_Problem description_. Given the entries that follow, write out exactly the lines starting at the one containing "### 3D Files" and ending at the one containing "metadata for API", both ends included, and only those.

════════════════════

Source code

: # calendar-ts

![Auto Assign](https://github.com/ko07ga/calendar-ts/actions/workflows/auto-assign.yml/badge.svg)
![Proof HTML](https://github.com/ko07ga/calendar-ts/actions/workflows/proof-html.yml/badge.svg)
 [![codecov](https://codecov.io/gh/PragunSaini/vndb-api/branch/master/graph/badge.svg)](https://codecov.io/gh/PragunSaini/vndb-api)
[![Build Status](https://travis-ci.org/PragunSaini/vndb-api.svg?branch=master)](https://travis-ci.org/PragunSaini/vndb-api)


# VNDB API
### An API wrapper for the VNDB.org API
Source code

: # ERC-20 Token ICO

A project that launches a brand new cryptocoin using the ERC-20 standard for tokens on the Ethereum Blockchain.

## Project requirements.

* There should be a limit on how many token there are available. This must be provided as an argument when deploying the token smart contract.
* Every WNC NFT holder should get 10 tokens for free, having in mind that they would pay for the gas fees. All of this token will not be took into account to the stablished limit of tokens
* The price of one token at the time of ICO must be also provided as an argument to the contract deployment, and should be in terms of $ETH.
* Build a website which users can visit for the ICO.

════════════════════

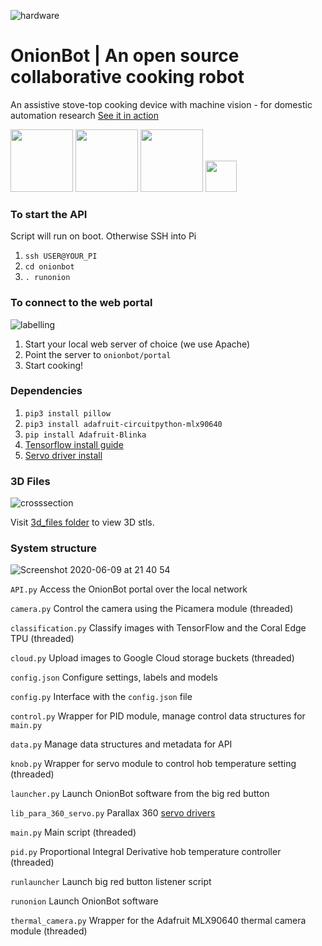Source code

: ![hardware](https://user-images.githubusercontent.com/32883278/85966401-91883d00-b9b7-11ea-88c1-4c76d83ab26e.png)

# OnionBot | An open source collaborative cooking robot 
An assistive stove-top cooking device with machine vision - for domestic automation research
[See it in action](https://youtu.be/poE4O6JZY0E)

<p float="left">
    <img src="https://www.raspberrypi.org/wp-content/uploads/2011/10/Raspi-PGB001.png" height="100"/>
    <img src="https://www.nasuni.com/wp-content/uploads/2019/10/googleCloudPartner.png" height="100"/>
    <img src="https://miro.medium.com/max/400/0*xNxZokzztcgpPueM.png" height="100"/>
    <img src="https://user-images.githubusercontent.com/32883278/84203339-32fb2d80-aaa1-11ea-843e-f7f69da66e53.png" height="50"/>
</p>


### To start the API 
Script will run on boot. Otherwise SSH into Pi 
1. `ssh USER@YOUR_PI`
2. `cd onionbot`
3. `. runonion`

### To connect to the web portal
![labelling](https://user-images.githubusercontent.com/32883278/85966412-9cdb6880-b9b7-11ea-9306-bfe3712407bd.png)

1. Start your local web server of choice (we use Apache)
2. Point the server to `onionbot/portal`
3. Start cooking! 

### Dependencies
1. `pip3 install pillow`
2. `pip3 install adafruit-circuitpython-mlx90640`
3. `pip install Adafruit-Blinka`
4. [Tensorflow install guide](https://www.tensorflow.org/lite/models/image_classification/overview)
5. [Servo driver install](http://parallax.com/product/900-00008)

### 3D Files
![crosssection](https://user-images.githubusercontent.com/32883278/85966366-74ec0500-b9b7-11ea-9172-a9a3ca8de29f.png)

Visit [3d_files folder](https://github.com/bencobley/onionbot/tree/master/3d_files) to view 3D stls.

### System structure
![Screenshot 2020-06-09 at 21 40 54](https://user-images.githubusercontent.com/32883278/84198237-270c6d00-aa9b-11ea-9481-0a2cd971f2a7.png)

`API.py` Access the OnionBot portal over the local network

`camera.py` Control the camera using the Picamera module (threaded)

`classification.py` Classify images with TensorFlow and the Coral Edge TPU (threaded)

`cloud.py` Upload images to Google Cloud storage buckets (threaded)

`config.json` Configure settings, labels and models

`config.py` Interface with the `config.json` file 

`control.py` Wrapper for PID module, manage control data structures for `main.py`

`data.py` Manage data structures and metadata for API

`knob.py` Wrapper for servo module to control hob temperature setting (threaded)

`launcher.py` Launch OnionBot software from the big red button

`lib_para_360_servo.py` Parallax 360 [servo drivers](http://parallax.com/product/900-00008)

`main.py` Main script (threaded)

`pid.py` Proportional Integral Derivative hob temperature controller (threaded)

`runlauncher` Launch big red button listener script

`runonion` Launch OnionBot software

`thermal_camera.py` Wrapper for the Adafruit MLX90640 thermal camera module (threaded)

════════════════════

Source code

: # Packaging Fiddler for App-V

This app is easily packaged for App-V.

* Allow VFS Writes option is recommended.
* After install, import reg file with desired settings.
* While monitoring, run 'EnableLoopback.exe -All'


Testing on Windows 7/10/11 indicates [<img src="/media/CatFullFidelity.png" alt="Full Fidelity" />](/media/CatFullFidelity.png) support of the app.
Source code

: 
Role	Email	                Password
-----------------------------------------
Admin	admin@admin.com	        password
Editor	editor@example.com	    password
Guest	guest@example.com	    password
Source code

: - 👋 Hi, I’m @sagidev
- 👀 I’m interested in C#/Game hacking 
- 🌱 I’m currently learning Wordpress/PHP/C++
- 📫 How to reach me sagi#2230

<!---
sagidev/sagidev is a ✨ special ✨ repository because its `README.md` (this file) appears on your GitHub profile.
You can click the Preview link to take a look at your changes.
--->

════════════════════

_Task answer_.
### 3D Files
![crosssection](https://user-images.githubusercontent.com/32883278/85966366-74ec0500-b9b7-11ea-9172-a9a3ca8de29f.png)

Visit [3d_files folder](https://github.com/bencobley/onionbot/tree/master/3d_files) to view 3D stls.

### System structure
![Screenshot 2020-06-09 at 21 40 54](https://user-images.githubusercontent.com/32883278/84198237-270c6d00-aa9b-11ea-9481-0a2cd971f2a7.png)

`API.py` Access the OnionBot portal over the local network

`camera.py` Control the camera using the Picamera module (threaded)

`classification.py` Classify images with TensorFlow and the Coral Edge TPU (threaded)

`cloud.py` Upload images to Google Cloud storage buckets (threaded)

`config.json` Configure settings, labels and models

`config.py` Interface with the `config.json` file 

`control.py` Wrapper for PID module, manage control data structures for `main.py`

`data.py` Manage data structures and metadata for API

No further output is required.